One devastating long-term side effect from a class of chemotherapy called anthracycline is increased risk of heart failure. 

This is a delayed process where the heart undergoes gradual changes over time characterized by the thinning of the heart muscle and enlargement of its chambers. Unfortunately, after the onset of heart function decline, the downward cascade is irreversible, highlighting an urgent need for early prevention strategies.

“The growing number of childhood cancer survivors makes the development of early interventions imperative. Just helping children survive cancer isn’t enough. We also need to optimize patients’ health so that they don’t have to face life-threatening side effects decades after they are cancer free,” Saro H. Armenian, Barron Hilton Chair in Pediatrics at City of Hope Children’s Cancer Center and corresponding author of The Lancet Oncology study, said in a statement.

Physicians from City of Hope led the randomized, double-blind phase IIB clinical trial conducted at 30 COG-member hospitals in the United States and Canada. 

Some 182 enrolled participants took relatively low doses of carvedilol or equivalent placebo for two years. There were no significant differences in side effects between the two study arms, and carvedilol appeared to be well-tolerated.

Although the clinical trial did not achieve its goal of decreasing the thinning of the heart muscle and enlargement of its chambers, there were significant improvements in heart left ventricular end-systolic wall stress, which is an earlier biomarker of worsening heart health.

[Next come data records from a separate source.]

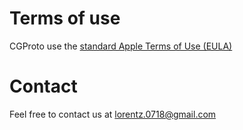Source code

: # Terms of use

CGProto use the [standard Apple Terms of Use (EULA)](https://www.apple.com/legal/internet-services/itunes/dev/stdeula/)

# Contact
Feel free to contact us at [lorentz.0718@gmail.com](mailto:lorentz.0718@gmail.com)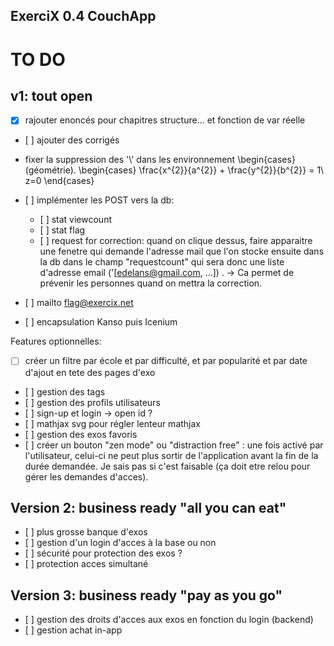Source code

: ## ExerciX 0.4 CouchApp

TO DO 
=====


v1: tout open
-------------
- [x] rajouter enoncés pour chapitres structure... et fonction de var réelle
- [ ] ajouter des corrigés
- fixer la suppression des '\\' dans les environnement \begin{cases} (géométrie). 
\begin{cases} 
\frac{x^{2}}{a^{2}} + \frac{y^{2}}{b^{2}} = 1\\ 
z=0
\end{cases}

- [ ] implémenter les POST vers la db:
  - [ ] stat viewcount
  - [ ] stat flag
  - [ ] request for correction: quand on clique dessus, faire apparaitre une fenetre qui demande l'adresse mail que l'on stocke ensuite dans la db dans le champ "requestcount" qui sera donc une liste d'adresse email ('[edelans@gmail.com, ...]) . -> Ca permet de prévenir les personnes quand on mettra la correction.
- [ ] mailto flag@exercix.net
- [ ] encapsulation Kanso puis Icenium


Features optionnelles:
- [ ] créer un filtre par école et par difficulté, et par popularité et par date d'ajout en tete des pages d'exo
- [ ] gestion des tags
- [ ] gestion des profils utilisateurs 
- [ ] sign-up et login -> open id ?
- [ ] mathjax svg pour régler lenteur mathjax
- [ ] gestion des exos favoris
- [ ] créer un bouton "zen mode" ou "distraction free" : une fois activé par l'utilisateur, celui-ci ne peut plus sortir de l'application avant la fin de la durée demandée. Je sais pas si c'est faisable (ça doit etre relou pour gérer les demandes d'acces).


Version 2: business ready "all you can eat"
-------------------------------------------
- [ ] plus grosse banque d'exos
- [ ] gestion d'un login d'acces à la base ou non
- [ ] sécurité pour protection des exos ?
- [ ] protection acces simultané
 

Version 3: business ready "pay as you go"
-----------------------------------------
- [ ] gestion des droits d'acces aux exos en fonction du login (backend)
- [ ] gestion achat in-app
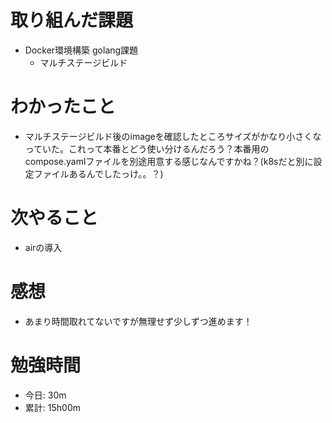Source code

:# 取り組んだ課題
- Docker環境構築 golang課題
  - マルチステージビルド

# わかったこと
- マルチステージビルド後のimageを確認したところサイズがかなり小さくなっていた。これって本番とどう使い分けるんだろう？本番用のcompose.yamlファイルを別途用意する感じなんですかね？(k8sだと別に設定ファイルあるんでしたっけ。。？)

# 次やること
- airの導入

# 感想
- あまり時間取れてないですが無理せず少しずつ進めます！

# 勉強時間
- 今日: 30m
- 累計: 15h00m
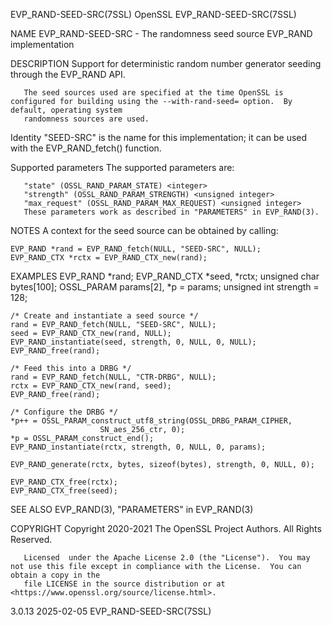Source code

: EVP_RAND-SEED-SRC(7SSL)							    OpenSSL						       EVP_RAND-SEED-SRC(7SSL)

NAME
       EVP_RAND-SEED-SRC - The randomness seed source EVP_RAND implementation

DESCRIPTION
       Support for deterministic random number generator seeding through the EVP_RAND API.

       The seed sources used are specified at the time OpenSSL is configured for building using the --with-rand-seed= option.  By default, operating system
       randomness sources are used.

   Identity
       "SEED-SRC" is the name for this implementation; it can be used with the EVP_RAND_fetch() function.

   Supported parameters
       The supported parameters are:

       "state" (OSSL_RAND_PARAM_STATE) <integer>
       "strength" (OSSL_RAND_PARAM_STRENGTH) <unsigned integer>
       "max_request" (OSSL_RAND_PARAM_MAX_REQUEST) <unsigned integer>
	   These parameters work as described in "PARAMETERS" in EVP_RAND(3).

NOTES
       A context for the seed source can be obtained by calling:

	EVP_RAND *rand = EVP_RAND_fetch(NULL, "SEED-SRC", NULL);
	EVP_RAND_CTX *rctx = EVP_RAND_CTX_new(rand);

EXAMPLES
	EVP_RAND *rand;
	EVP_RAND_CTX *seed, *rctx;
	unsigned char bytes[100];
	OSSL_PARAM params[2], *p = params;
	unsigned int strength = 128;

	/* Create and instantiate a seed source */
	rand = EVP_RAND_fetch(NULL, "SEED-SRC", NULL);
	seed = EVP_RAND_CTX_new(rand, NULL);
	EVP_RAND_instantiate(seed, strength, 0, NULL, 0, NULL);
	EVP_RAND_free(rand);

	/* Feed this into a DRBG */
	rand = EVP_RAND_fetch(NULL, "CTR-DRBG", NULL);
	rctx = EVP_RAND_CTX_new(rand, seed);
	EVP_RAND_free(rand);

	/* Configure the DRBG */
	*p++ = OSSL_PARAM_construct_utf8_string(OSSL_DRBG_PARAM_CIPHER,
						SN_aes_256_ctr, 0);
	*p = OSSL_PARAM_construct_end();
	EVP_RAND_instantiate(rctx, strength, 0, NULL, 0, params);

	EVP_RAND_generate(rctx, bytes, sizeof(bytes), strength, 0, NULL, 0);

	EVP_RAND_CTX_free(rctx);
	EVP_RAND_CTX_free(seed);

SEE ALSO
       EVP_RAND(3), "PARAMETERS" in EVP_RAND(3)

COPYRIGHT
       Copyright 2020-2021 The OpenSSL Project Authors. All Rights Reserved.

       Licensed	 under the Apache License 2.0 (the "License").	You may not use this file except in compliance with the License.  You can obtain a copy in the
       file LICENSE in the source distribution or at <https://www.openssl.org/source/license.html>.

3.0.13									  2025-02-05						       EVP_RAND-SEED-SRC(7SSL)
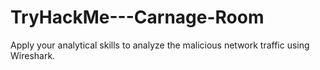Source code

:# TryHackMe---Carnage-Room
Apply your analytical skills to analyze the malicious network traffic using Wireshark.
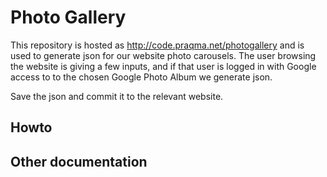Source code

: # Photo Gallery

This repository is hosted as http://code.praqma.net/photogallery and is used to generate json for our website photo carousels.
The user browsing the website is giving a few inputs, and if that user is logged in with Google access to to the chosen Google Photo Album we generate json.

Save the json and commit it to the relevant website.

## Howto

## Other documentation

“The greatest benefit was seen in participants who were very long-term survivors, as well as in those who were highly adherent to the study medication. Moreover, of the eight patients who developed clinically significant decline in heart function while on the study, six were randomized to placebo and two were receiving carvedilol,” Armenian said. “Our research sets the stage for a phase III clinical trial that may demonstrate a significant benefit for certain patients who are at an especially high risk of irreversible heart function decline after completion of cancer therapy.”

This study is an important first step toward developing future studies that will seek to optimize the long-term well-being and health of survivors who are expected to live for decades after their initial cancer diagnosis.

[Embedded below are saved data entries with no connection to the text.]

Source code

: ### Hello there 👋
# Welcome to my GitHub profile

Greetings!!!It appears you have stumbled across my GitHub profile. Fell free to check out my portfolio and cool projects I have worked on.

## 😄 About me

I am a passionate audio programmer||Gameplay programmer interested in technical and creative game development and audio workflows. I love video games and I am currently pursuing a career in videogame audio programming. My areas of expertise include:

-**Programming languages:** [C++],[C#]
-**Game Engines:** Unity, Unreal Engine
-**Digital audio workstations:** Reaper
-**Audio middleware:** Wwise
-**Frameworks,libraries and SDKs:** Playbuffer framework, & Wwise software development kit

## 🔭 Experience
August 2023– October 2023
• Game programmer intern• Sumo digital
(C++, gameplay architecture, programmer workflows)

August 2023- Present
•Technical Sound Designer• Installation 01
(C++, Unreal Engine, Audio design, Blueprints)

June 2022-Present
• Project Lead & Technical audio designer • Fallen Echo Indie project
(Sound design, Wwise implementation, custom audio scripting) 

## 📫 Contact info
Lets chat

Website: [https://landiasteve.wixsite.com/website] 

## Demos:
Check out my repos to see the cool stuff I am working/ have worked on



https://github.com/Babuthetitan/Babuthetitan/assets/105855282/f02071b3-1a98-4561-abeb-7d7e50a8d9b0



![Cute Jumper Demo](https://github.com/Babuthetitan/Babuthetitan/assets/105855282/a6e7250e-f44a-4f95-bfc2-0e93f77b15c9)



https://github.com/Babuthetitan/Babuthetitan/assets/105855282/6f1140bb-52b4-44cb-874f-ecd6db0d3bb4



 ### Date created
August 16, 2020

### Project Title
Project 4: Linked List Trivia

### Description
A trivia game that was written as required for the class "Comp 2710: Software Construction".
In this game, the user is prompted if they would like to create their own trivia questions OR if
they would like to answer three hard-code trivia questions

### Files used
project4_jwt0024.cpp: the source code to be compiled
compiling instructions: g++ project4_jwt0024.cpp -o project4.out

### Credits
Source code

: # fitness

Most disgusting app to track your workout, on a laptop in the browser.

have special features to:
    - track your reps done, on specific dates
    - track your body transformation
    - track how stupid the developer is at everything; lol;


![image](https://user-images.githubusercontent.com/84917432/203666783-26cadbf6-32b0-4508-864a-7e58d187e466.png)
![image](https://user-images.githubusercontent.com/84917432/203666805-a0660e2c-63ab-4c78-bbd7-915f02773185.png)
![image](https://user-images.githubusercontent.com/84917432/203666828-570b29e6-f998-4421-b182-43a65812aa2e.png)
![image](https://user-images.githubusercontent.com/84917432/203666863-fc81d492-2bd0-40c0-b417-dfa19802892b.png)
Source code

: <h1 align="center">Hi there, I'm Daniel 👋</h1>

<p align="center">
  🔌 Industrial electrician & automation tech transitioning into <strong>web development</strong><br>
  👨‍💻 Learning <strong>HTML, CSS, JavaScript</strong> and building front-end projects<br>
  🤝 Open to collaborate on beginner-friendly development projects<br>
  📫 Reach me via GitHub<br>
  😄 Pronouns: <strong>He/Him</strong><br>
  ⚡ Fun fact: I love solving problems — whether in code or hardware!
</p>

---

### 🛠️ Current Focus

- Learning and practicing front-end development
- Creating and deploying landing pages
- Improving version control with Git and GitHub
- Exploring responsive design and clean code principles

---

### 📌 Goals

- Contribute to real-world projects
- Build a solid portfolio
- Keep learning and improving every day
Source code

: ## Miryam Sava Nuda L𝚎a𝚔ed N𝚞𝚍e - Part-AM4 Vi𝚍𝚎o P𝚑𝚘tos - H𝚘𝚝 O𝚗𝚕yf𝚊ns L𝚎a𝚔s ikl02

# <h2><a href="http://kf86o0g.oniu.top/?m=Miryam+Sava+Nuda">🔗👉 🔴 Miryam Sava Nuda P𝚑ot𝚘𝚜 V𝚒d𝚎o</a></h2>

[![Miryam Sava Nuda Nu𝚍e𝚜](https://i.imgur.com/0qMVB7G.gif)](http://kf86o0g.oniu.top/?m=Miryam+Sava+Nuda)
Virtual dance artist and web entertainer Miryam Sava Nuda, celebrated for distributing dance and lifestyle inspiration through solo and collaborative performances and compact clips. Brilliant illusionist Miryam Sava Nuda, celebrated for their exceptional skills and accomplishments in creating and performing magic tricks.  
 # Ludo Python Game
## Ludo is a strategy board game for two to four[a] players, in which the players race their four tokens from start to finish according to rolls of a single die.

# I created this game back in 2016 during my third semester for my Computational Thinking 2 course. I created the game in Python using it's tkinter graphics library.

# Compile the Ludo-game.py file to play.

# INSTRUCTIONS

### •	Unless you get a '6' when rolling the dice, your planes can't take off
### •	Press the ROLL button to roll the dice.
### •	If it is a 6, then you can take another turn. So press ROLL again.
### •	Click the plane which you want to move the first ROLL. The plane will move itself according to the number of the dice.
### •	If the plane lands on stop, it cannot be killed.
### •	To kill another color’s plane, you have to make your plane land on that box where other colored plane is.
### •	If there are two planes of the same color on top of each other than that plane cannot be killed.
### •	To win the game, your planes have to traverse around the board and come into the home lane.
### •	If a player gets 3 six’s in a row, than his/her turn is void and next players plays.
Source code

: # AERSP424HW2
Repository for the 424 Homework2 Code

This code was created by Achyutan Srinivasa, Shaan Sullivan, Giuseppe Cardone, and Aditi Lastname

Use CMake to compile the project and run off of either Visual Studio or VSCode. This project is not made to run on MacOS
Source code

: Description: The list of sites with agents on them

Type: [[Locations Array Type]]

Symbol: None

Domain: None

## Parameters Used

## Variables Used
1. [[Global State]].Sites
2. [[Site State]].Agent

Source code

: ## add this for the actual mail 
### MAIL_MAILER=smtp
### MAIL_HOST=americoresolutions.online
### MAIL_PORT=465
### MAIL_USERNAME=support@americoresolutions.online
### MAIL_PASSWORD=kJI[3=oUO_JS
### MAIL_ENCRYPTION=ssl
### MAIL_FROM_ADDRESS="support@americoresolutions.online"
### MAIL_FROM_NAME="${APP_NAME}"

“Conducting this study across 30 institutions and among long-term survivors of childhood cancer illustrates the strengths of the COG network,” Douglas S. Hawkins, COG group chair and a hematology-oncology professor at Seattle Children’s Hospital, said in a statement. “An intervention study on this scale would not be feasible outside of COG. Future research will need to focus on the optimal timing, duration, and population for carvedilol intervention.”